MATERIAL FOR THIS EXERCISE ->
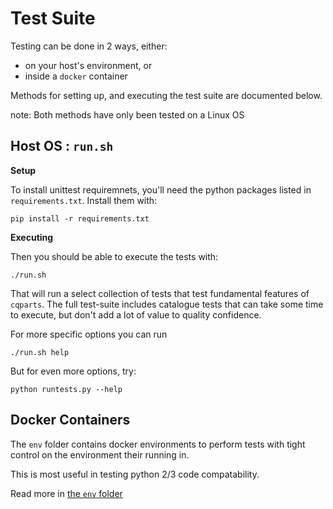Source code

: # Test Suite

Testing can be done in 2 ways, either:

- on your host's environment, or
- inside a `docker` container

Methods for setting up, and executing the test suite are documented below.

note: Both methods have only been tested on a Linux OS

## Host OS : `run.sh`

**Setup**

To install unittest requiremnets, you'll need the python packages listed in
`requirements.txt`. Install them with:

    pip install -r requirements.txt


**Executing**

Then you should be able to execute the tests with:

    ./run.sh

That will run a select collection of tests that test fundamental features of
`cqparts`.  The full test-suite includes catalogue tests that can take some time
to execute, but don't add a lot of value to quality confidence.

For more specific options you can run

    ./run.sh help

But for even more options, try:

    python runtests.py --help

## Docker Containers

The `env` folder contains docker environments to perform tests with tight
control on the environment their running in.

This is most useful in testing python 2/3 code compatability.

Read more in [the `env` folder](env)
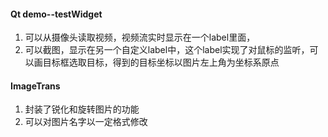 #### Qt demo--testWidget

1. 可以从摄像头读取视频，视频流实时显示在一个label里面，
2. 可以截图，显示在另一个自定义label中，这个label实现了对鼠标的监听，可以画目标框选取目标，得到的目标坐标以图片左上角为坐标系原点



#### ImageTrans

1. 封装了锐化和旋转图片的功能
2. 可以对图片名字以一定格式修改

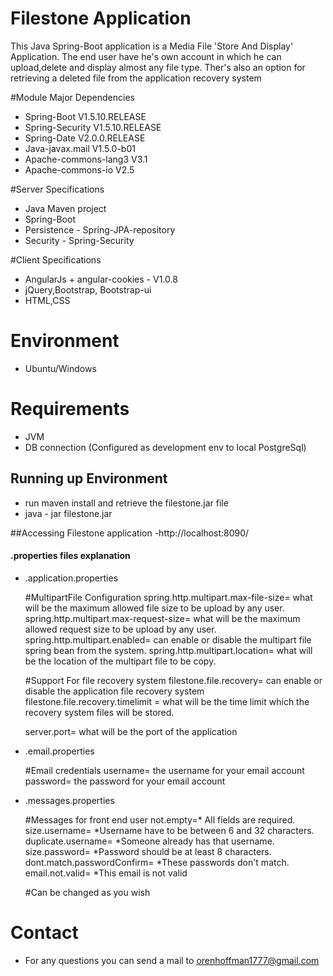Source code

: # Filestone Application
This Java Spring-Boot application is a Media File 'Store And Display' Application.
The end user have he's own account in which he can upload,delete and display almost any file type.
Ther's also an option for retrieving a deleted file from the application recovery system 

#Module Major Dependencies
- Spring-Boot V1.5.10.RELEASE
- Spring-Security V1.5.10.RELEASE
- Spring-Date V2.0.0.RELEASE
- Java-javax.mail V1.5.0-b01
- Apache-commons-lang3 V3.1
- Apache-commons-io V2.5

#Server Specifications
- Java Maven project
- Spring-Boot
- Persistence - Spring-JPA-repository
- Security - Spring-Security


#Client Specifications
- AngularJs + angular-cookies - V1.0.8
- jQuery,Bootstrap, Bootstrap-ui
- HTML,CSS





# Environment
 - Ubuntu/Windows
 
# Requirements
- JVM
- DB connection (Configured as development env to local PostgreSql)



## Running up Environment
- run maven install and retrieve the filestone.jar file
- java - jar filestone.jar

##Accessing Filestone application
-http://localhost:8090/


#### .properties files explanation
- .application.properties
    
	#MultipartFile Configuration
	spring.http.multipart.max-file-size= what will be the maximum allowed file size to be upload by any user.
	spring.http.multipart.max-request-size= what will be the maximum allowed request size to be upload by any user.
	spring.http.multipart.enabled= can enable or disable the multipart file spring bean from the system.
	spring.http.multipart.location= what will be the location of the multipart file to be copy.
	
	#Support For file recovery system
	filestone.file.recovery= can enable or disable the application file recovery system
	filestone.file.recovery.timelimit = what will be the time limit which the recovery system files will be stored.	
	
	server.port= what will be the port of the application
	
	
- .email.properties
    
	#Email credentials
	username= the username for your email account
	password= the password  for your email account	
	
- .messages.properties
    
	#Messages for front end user
	not.empty=* All fields are required.
	size.username= *Username have to be between 6 and 32 characters.
	duplicate.username= *Someone already has that username.
	size.password= *Password should be at least 8 characters.
	dont.match.passwordConfirm= *These passwords don't match.
	email.not.valid= *This email is not valid
	
	#Can be changed as you wish	
    


# Contact
- For any questions you can send a mail to orenhoffman1777@gmail.com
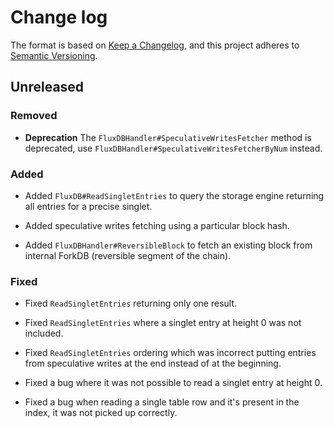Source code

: # Change log

The format is based on [Keep a Changelog](https://keepachangelog.com/en/1.0.0/),
and this project adheres to [Semantic Versioning](https://semver.org/spec/v2.0.0.html).

## Unreleased

### Removed

* **Deprecation** The `FluxDBHandler#SpeculativeWritesFetcher` method is deprecated, use `FluxDBHandler#SpeculativeWritesFetcherByNum` instead.

### Added

- Added `FluxDB#ReadSingletEntries` to query the storage engine returning all entries for a precise singlet.

- Added speculative writes fetching using a particular block hash.

- Added `FluxDBHandler#ReversibleBlock` to fetch an existing block from internal ForkDB (reversible segment of the chain).

### Fixed

- Fixed `ReadSingletEntries` returning only one result.

- Fixed `ReadSingletEntries` where a singlet entry at height 0 was not included.

- Fixed `ReadSingletEntries` ordering which was incorrect putting entries from speculative writes at the end instead of at the beginning.

- Fixed a bug where it was not possible to read a singlet entry at height 0.

- Fixed a bug when reading a single table row and it's present in the index, it was not picked up correctly.
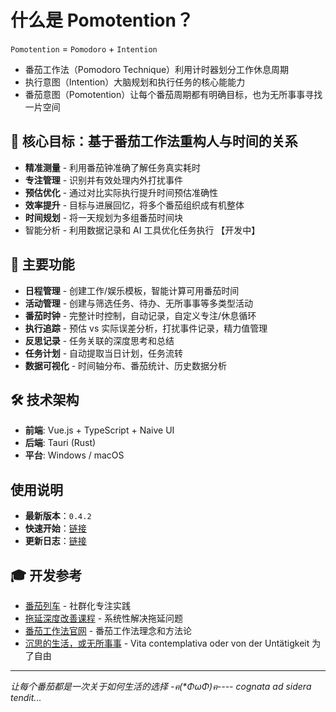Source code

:# 什么是 Pomotention？

`Pomotention` = `Pomodoro` + `Intention`

- 番茄工作法（Pomodoro Technique）利用计时器划分工作休息周期
- 执行意图（Intention）大脑规划和执行任务的核心能能力
- 番茄意图（Pomotention）让每个番茄周期都有明确目标，也为无所事事寻找一片空间

## 🎯 核心目标：基于番茄工作法重构人与时间的关系

- **精准测量** - 利用番茄钟准确了解任务真实耗时
- **专注管理** - 识别并有效处理内外打扰事件
- **预估优化** - 通过对比实际执行提升时间预估准确性
- **效率提升** - 目标与进展回忆，将多个番茄组织成有机整体
- **时间规划** - 将一天规划为多组番茄时间块
- 智能分析 - 利用数据记录和 AI 工具优化任务执行 【开发中】

## 🚀 主要功能

- **日程管理** - 创建工作/娱乐模板，智能计算可用番茄时间
- **活动管理** - 创建与筛选任务、待办、无所事事等多类型活动
- **番茄时钟** - 完整计时控制，自动记录，自定义专注/休息循环
- **执行追踪** - 预估 vs 实际误差分析，打扰事件记录，精力值管理
- **反思记录** - 任务关联的深度思考和总结
- **任务计划** - 自动提取当日计划，任务流转
- **数据可视化** - 时间轴分布、番茄统计、历史数据分析

## 🛠️ 技术架构

- **前端**: Vue.js + TypeScript + Naive UI
- **后端**: Tauri (Rust)
- **平台**: Windows / macOS

## 使用说明

- **最新版本**：`0.4.2`
- **快速开始**：[链接](getting-started.md)
- **更新日志**：[链接](dev-log/CHANGELOG.md)

## 🎓 开发参考

- [番茄列车](https://ebp.gesedna.com/pa-group-info-pomo/?rd=%2FEBPTsundoku%2F%3Frd%3D%2F) - 社群化专注实践
- [拖延深度改善课程](https://ebp.gesedna.com/product/delay_multi/?rd=%2F) - 系统性解决拖延问题
- [番茄工作法官网](https://www.pomodorotechnique.com/) - 番茄工作法理念和方法论
- [沉思的生活，或无所事事](https://book.douban.com/subject/36425441/) - Vita contemplativa oder von der Untätigkeit 为了自由

---

_让每个番茄都是一次关于如何生活的选择 -ฅ(\*ΦωΦ)ฅ---- cognata ad sidera tendit..._
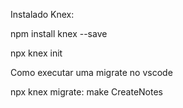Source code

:Instalado Knex:

npm install knex --save

npx knex init


Como executar uma migrate no vscode

npx knex migrate: make CreateNotes
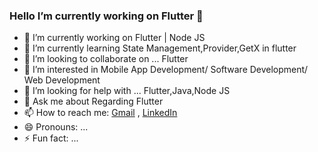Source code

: ### Hello I’m currently working on Flutter 👋


- 🔭 I’m currently working on Flutter | Node JS
- 🌱 I’m currently learning State Management,Provider,GetX in flutter
- 👯 I’m looking to collaborate on ... Flutter
- 👀 I’m interested in Mobile App Development/ Software Development/ Web Development
- 🤔 I’m looking for help with ... Flutter,Java,Node JS
- 💬 Ask me about Regarding Flutter 
- 📫 How to reach me: [Gmail](mailto:ravipatil6596@gmail.com) , [LinkedIn](https://www.linkedin.com/in/ravindra-patil-789570194/)
- 😄 Pronouns: ...
- ⚡ Fun fact: ...

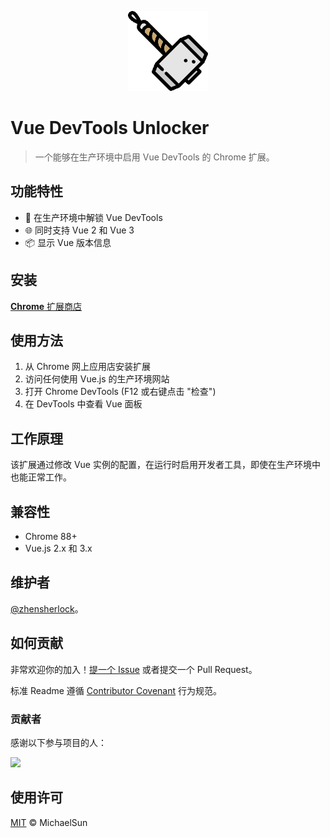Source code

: <p align="center">
  <img src="public/icons/icon_128.png" width="128">
</p>

# Vue DevTools Unlocker
> 一个能够在生产环境中启用 Vue DevTools 的 Chrome 扩展。

## 功能特性

- 🔑 在生产环境中解锁 Vue DevTools
- 🌐 同时支持 Vue 2 和 Vue 3
- 📦 显示 Vue 版本信息

## 安装

[**Chrome** 扩展商店]() <!-- TODO: 在括号内添加 Chrome 扩展链接 -->

## 使用方法

1. 从 Chrome 网上应用店安装扩展
2. 访问任何使用 Vue.js 的生产环境网站
3. 打开 Chrome DevTools (F12 或右键点击 "检查")
4. 在 DevTools 中查看 Vue 面板

## 工作原理

该扩展通过修改 Vue 实例的配置，在运行时启用开发者工具，即使在生产环境中也能正常工作。

## 兼容性

- Chrome 88+
- Vue.js 2.x 和 3.x

## 维护者

[@zhensherlock](https://github.com/zhensherlock)。

## 如何贡献

非常欢迎你的加入！[提一个 Issue](https://github.com/zhensherlock/vue-devtools-unlocker/issues/new/choose) 或者提交一个 Pull Request。

标准 Readme 遵循 [Contributor Covenant](http://contributor-covenant.org/version/1/3/0/) 行为规范。

### 贡献者

感谢以下参与项目的人：

<a href="https://github.com/zhensherlock/vue-devtools-unlocker/graphs/contributors">
  <img src="https://contrib.rocks/image?repo=zhensherlock/vue-devtools-unlocker" />
</a>

## 使用许可

[MIT](LICENSE) © MichaelSun

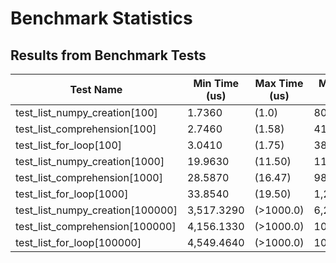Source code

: # Benchmark Statistics

## Results from Benchmark Tests

| Test Name | Min Time (us) | Max Time (us) | Mean Time (us) | StdDev (us) | Median Time (us) | IQR | OPS | Rounds |
|-----------|---------------|---------------|----------------|-------------|-----------------|-----|-----|-------|
| test_list_numpy_creation[100] | 1.7360 | (1.0) | 80.5750 | (1.0) | 2.5944 | (1.0) | (1.0) | 41908 |
| test_list_comprehension[100] | 2.7460 | (1.58) | 410.7310 | (5.10) | 3.9604 | (1.53) | (0.66) | 70156 |
| test_list_for_loop[100] | 3.0410 | (1.75) | 384.4900 | (4.77) | 3.7731 | (1.45) | (0.69) | 122026 |
| test_list_numpy_creation[1000] | 19.9630 | (11.50) | 119.1780 | (1.48) | 28.1805 | (10.86) | (0.09) | 21300 |
| test_list_comprehension[1000] | 28.5870 | (16.47) | 983.7700 | (12.21) | 52.4195 | (20.21) | (0.05) | 7890 |
| test_list_for_loop[1000] | 33.8540 | (19.50) | 1,220.0450 | (15.14) | 54.9761 | (21.19) | (0.05) | 14720 |
| test_list_numpy_creation[100000] | 3,517.3290 | (>1000.0) | 6,214.1800 | (77.12) | 4,522.3266 | (>1000.0) | (0.00) | 158 |
| test_list_comprehension[100000] | 4,156.1330 | (>1000.0) | 10,873.2670 | (134.95) | 5,227.2598 | (>1000.0) | (0.00) | 200 |
| test_list_for_loop[100000] | 4,549.4640 | (>1000.0) | 10,218.7420 | (126.82) | 6,784.6604 | (>1000.0) | (0.00) | 160 |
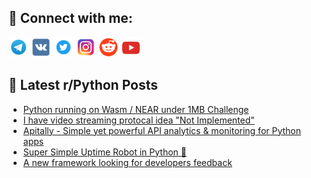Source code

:## 🔎 Connect with me:
[<img src="https://github.com/bullbesh/bullbesh/blob/main/images/Telegram.png" width="32" height="32" />](https://t.me/bullbesh)
[<img src="https://github.com/bullbesh/bullbesh/blob/main/images/VK.png" width="32" height="32" />](https://vk.com/bullbesh)
[<img src="https://github.com/bullbesh/bullbesh/blob/main/images/Twitter.png" width="32" height="32" />](https://twitter.com/bullbesh1)
[<img src="https://github.com/bullbesh/bullbesh/blob/main/images/Instagram.png" width="32" height="32" />](https://www.instagram.com/bullbesh)
[<img src="https://github.com/bullbesh/bullbesh/blob/main/images/Reddit.png" width="32" height="32" />](https://www.reddit.com/user/bullbesh)
[<img src="https://github.com/bullbesh/bullbesh/blob/main/images/YouTube.png" width="32" height="32" />](https://www.youtube.com/channel/UCtfjRs6uzgq5mfm8S06WTcg)

## 📕 Latest r/Python Posts
<!-- BLOG-POST-LIST:START -->
- [Python running on Wasm / NEAR under 1MB Challenge](https://www.reddit.com/r/Python/comments/1huxrs6/python_running_on_wasm_near_under_1mb_challenge/)
- [I have video streaming protocal idea &quot;Not Implemented&quot;](https://www.reddit.com/r/Python/comments/1hux9ig/i_have_video_streaming_protocal_idea_not/)
- [Apitally - Simple yet powerful API analytics &amp; monitoring for Python apps](https://www.reddit.com/r/Python/comments/1hut773/apitally_simple_yet_powerful_api_analytics/)
- [Super Simple Uptime Robot in Python 🚀](https://www.reddit.com/r/Python/comments/1husrqc/super_simple_uptime_robot_in_python/)
- [A new framework looking for developers feedback](https://www.reddit.com/r/Python/comments/1husdtt/a_new_framework_looking_for_developers_feedback/)
<!-- BLOG-POST-LIST:END -->
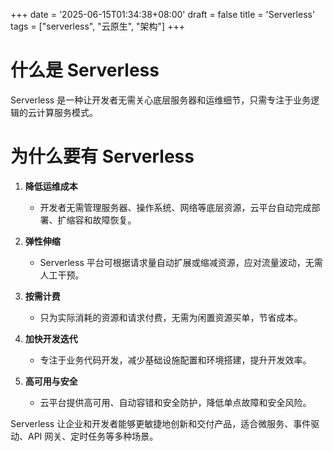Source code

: +++
date = '2025-06-15T01:34:38+08:00'
draft = false
title = 'Serverless'
tags = ["serverless", "云原生", "架构"]
+++

# 什么是 **Serverless**
Serverless 是一种让开发者无需关心底层服务器和运维细节，只需专注于业务逻辑的云计算服务模式。

# 为什么要有 Serverless

1. **降低运维成本**
   - 开发者无需管理服务器、操作系统、网络等底层资源，云平台自动完成部署、扩缩容和故障恢复。

2. **弹性伸缩**
   - Serverless 平台可根据请求量自动扩展或缩减资源，应对流量波动，无需人工干预。

3. **按需计费**
   - 只为实际消耗的资源和请求付费，无需为闲置资源买单，节省成本。

4. **加快开发迭代**
   - 专注于业务代码开发，减少基础设施配置和环境搭建，提升开发效率。

5. **高可用与安全**
   - 云平台提供高可用、自动容错和安全防护，降低单点故障和安全风险。

Serverless 让企业和开发者能够更敏捷地创新和交付产品，适合微服务、事件驱动、API 网关、定时任务等多种场景。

EXERCISE GOAL -> Respond with the exact lines above running from the one containing "#Can be changed as you wish" to the one containing "### Removed", both ends kept and no pictures included.

WORKED SOLUTION ->
	#Can be changed as you wish	
    


# Contact
- For any questions you can send a mail to orenhoffman1777@gmail.com
Source code

: # Change log

The format is based on [Keep a Changelog](https://keepachangelog.com/en/1.0.0/),
and this project adheres to [Semantic Versioning](https://semver.org/spec/v2.0.0.html).

## Unreleased

### Removed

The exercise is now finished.